The upper and lower neural networks have different input images, but have exactly the same parameters.

$$d(x^{(1)}, (x^{(2)}) = \Vert{f(x^{(1)}) -f(x^{(2)})}\Vert ^2_2$$

Parameters of NN define an encoding $f(x^{(i)})$

Learn parameters so that:

If $x^{(i)}, x^{(j)}$ are the same person, $ \Vert {f(x^{(1)}) -f(x^{(2)})} \Vert^2$ is small,

If $x^{(i)}, x^{(j)}$ are the same person, $ \Vert {f(x^{(1)}) -f(x^{(2)})} \Vert^2$ is large.

# Triplet Loss

Triplet loss is an effective loss function for training a neural network to learn an encoding of a face image.

Training will use triplets of images $(A, P, N)$:

- A is an “Anchor” image–a picture of a person.
- P is a “Positive” image–a picture of the same person as the Anchor image.
- N is a “Negative” image–a picture of a different person than the Anchor image.

You’d like to make sure that an image $A^{(i)}$ of an individual is closer to the Positive $P^{(i)}$ than to the Negative image $N^{(i)}$) by at least a margin $\alpha$:

$$\Vert f\left(A^{(i)}\right) -f \left(P^{(i)}\right) \Vert_{2}^{2} \alpha< \Vert f \left(A^{(i)} \right) - f \left(N^{(i)}\right) \Vert_{2}^{2}$$

$$\Vert f(A) -f§ \Vert^2 -\Vert f(A) - f(N)\Vert^2 + \alpha <= 0$$

$\alpha$ is here to enforce a margin between the positive and the negatives.

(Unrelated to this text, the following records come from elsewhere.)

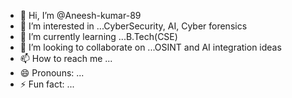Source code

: - 👋 Hi, I’m @Aneesh-kumar-89
- 👀 I’m interested in ...CyberSecurity, AI, Cyber forensics 
- 🌱 I’m currently learning ...B.Tech(CSE)
- 💞️ I’m looking to collaborate on ...OSINT and AI integration ideas 
- 📫 How to reach me ...
- 😄 Pronouns: ...
- ⚡ Fun fact: ...

<!---
Aneesh-kumar-89/Aneesh-kumar-89 is a ✨ special ✨ repository because its `README.md` (this file) appears on your GitHub profile.
You can click the Preview link to take a look at your changes.
--->
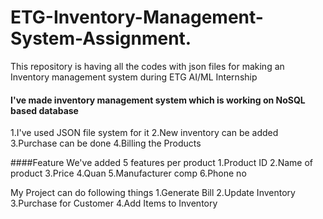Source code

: # ETG-Inventory-Management-System-Assignment.
This repository is having all the codes with json files for making an Inventory management system during ETG AI/ML Internship

#### I've made inventory management system which is working on NoSQL based database
1.I've used JSON file system for it
2.New inventory can be added
3.Purchase can be done
4.Billing the Products

####Feature
We've added 5 features per product
1.Product ID
2.Name of product
3.Price
4.Quan
5.Manufacturer comp
6.Phone no

My Project can do following things
1.Generate Bill
2.Update Inventory
3.Purchase for Customer
4.Add Items to Inventory
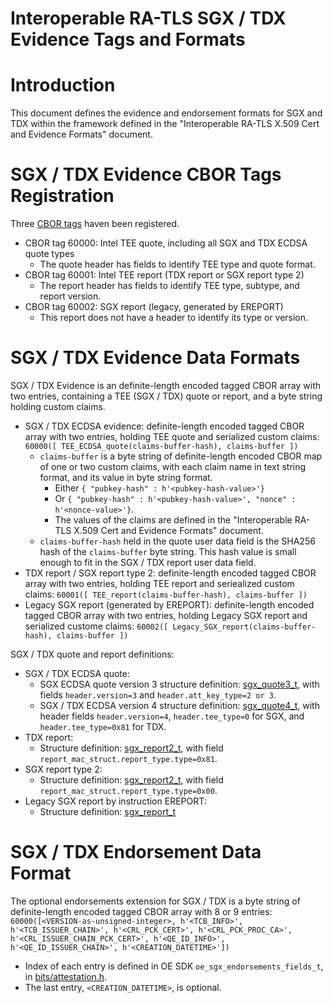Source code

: Interoperable RA-TLS SGX / TDX Evidence Tags and Formats
====

# Introduction

This document defines the evidence and endorsement formats for SGX and TDX within the framework defined in the "Interoperable RA-TLS X.509 Cert and Evidence Formats" document.

# SGX / TDX Evidence CBOR Tags Registration
Three [CBOR tags](https://www.iana.org/assignments/cbor-tags/cbor-tags.xhtml#tags) haven been registered.

- CBOR tag 60000: Intel TEE quote, including all SGX and TDX ECDSA quote types
    - The quote header has fields to identify TEE type and quote format.
- CBOR tag 60001: Intel TEE report (TDX report or SGX report type 2)
    - The report header has fields to identify TEE type, subtype, and report version.
- CBOR tag 60002: SGX report (legacy, generated by EREPORT)
    - This report does not have a header to identify its type or version.

#	SGX / TDX Evidence Data Formats
SGX / TDX Evidence is an definite-length encoded tagged CBOR array with two entries, containing a TEE (SGX / TDX) quote or report, and a byte string holding custom claims.

- SGX / TDX ECDSA evidence: definite-length encoded tagged CBOR array with two entries, holding TEE quote and serialized custom claims: `60000([ TEE_ECDSA_quote(claims-buffer-hash), claims-buffer ])`
    - `claims-buffer` is a byte string of definite-length encoded CBOR map of one or two custom claims, with each claim name in text string format, and its value in byte string format.
        - Either `{ "pubkey-hash" : h'<pubkey-hash-value>'}`
        - Or `{ "pubkey-hash" : h'<pubkey-hash-value>', "nonce" : h'<nonce-value>'}`.
        - The values of the claims are defined in the "Interoperable RA-TLS X.509 Cert and Evidence Formats" document.
    - `claims-buffer-hash` held in the quote user data field is the SHA256 hash of the `claims-buffer` byte string. This hash value is small enough to fit in the SGX / TDX report user data field.
- TDX report / SGX report type 2: definite-length encoded tagged CBOR array with two entries, holding TEE report and seriealized custom claims: `60001([ TEE_report(claims-buffer-hash), claims-buffer ])`
- Legacy SGX report (generated by EREPORT): definite-length encoded tagged CBOR array with two entries, holding Legacy SGX report and serialized custome claims: `60002([ Legacy_SGX_report(claims-buffer-hash), claims-buffer ])`

SGX / TDX quote and report definitions:
- SGX / TDX ECDSA quote:
    - SGX ECDSA quote version 3 structure definition: [sgx_quote3_t](https://github.com/intel/SGXDataCenterAttestationPrimitives/blob/master/QuoteGeneration/quote_wrapper/common/inc/sgx_quote_3.h), with fields `header.version=3` and `header.att_key_type=2 or 3`.
    - SGX / TDX ECDSA version 4 structure definition: [sgx_quote4_t](https://github.com/intel/SGXDataCenterAttestationPrimitives/blob/master/QuoteGeneration/quote_wrapper/common/inc/sgx_quote_4.h), with header fields `header.version=4`, `header.tee_type=0` for SGX, and `header.tee_type=0x81` for TDX.
- TDX report:
    - Structure definition: [sgx_report2_t](https://github.com/intel/linux-sgx/blob/master/common/inc/sgx_report2.h), with field `report_mac_struct.report_type.type=0x81`.
- SGX report type 2:
    - Structure definition: [sgx_report2_t](https://github.com/intel/linux-sgx/blob/master/common/inc/sgx_report2.h), with field `report_mac_struct.report_type.type=0x00`.
- Legacy SGX report by instruction EREPORT:
    - Structure definition: [sgx_report_t](https://github.com/intel/linux-sgx/blob/master/common/inc/sgx_report.h#L113)

# SGX / TDX Endorsement Data Format

The optional endorsements extension for SGX / TDX is a byte string of definite-length encoded tagged CBOR array with 8 or 9 entries: `60000([<VERSION-as-unsigned-integer>, h'<TCB_INFO>', h'<TCB_ISSUER_CHAIN>', h'<CRL_PCK_CERT>', h'<CRL_PCK_PROC_CA>', h'<CRL_ISSUER_CHAIN_PCK_CERT>', h'<QE_ID_INFO>', h'<QE_ID_ISSUER_CHAIN>', h'<CREATION_DATETIME>'])`
- Index of each entry is defined in OE SDK `oe_sgx_endorsements_fields_t`, in [bits/attestation.h](https://github.com/openenclave/openenclave/blob/master/include/openenclave/bits/attestation.h).
- The last entry, `<CREATION_DATETIME>`, is optional.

Given 3 images A, P, N, loss function:

$$L(A, P, N) = max(\Vert f(A) -f§\Vert^2 -\Vert f(A) - f(N)\Vert^2 + \alpha, 0)$$

$$J = \sum^m_{i=1} L(A^{(i)}, P^{(i)}, N^{(i)})$$

Or,

$$\mathcal{J} = \sum^{m}_{i=1} \large[ \small \underbrace{\mid \mid f(A^{(i)}) - f(P^{(i)}) \mid \mid_2^2}_\text{(1)} - \underbrace{\mid \mid f(A^{(i)}) - f(N^{(i)}) \mid \mid_2^2}_\text{(2)} + \alpha \large ] \small_+ \tag{3}$$

Here, the notation “$[z]_+$” is used to denote $max(z,0)$.

**Note**

- The term (1) is the squared distance between the anchor “A” and the positive “P” for a given triplet; you want this to be small.
- The term (2) is the squared distance between the anchor “A” and the negative “N” for a given triplet, you want this to be relatively large. It has a minus sign preceding it because minimizing the negative of the term is the same as maximizing that term.
- $\alpha$ is called the margin. It’s a hyperparameter that you pick manually. You’ll use $\alpha = 0.2$.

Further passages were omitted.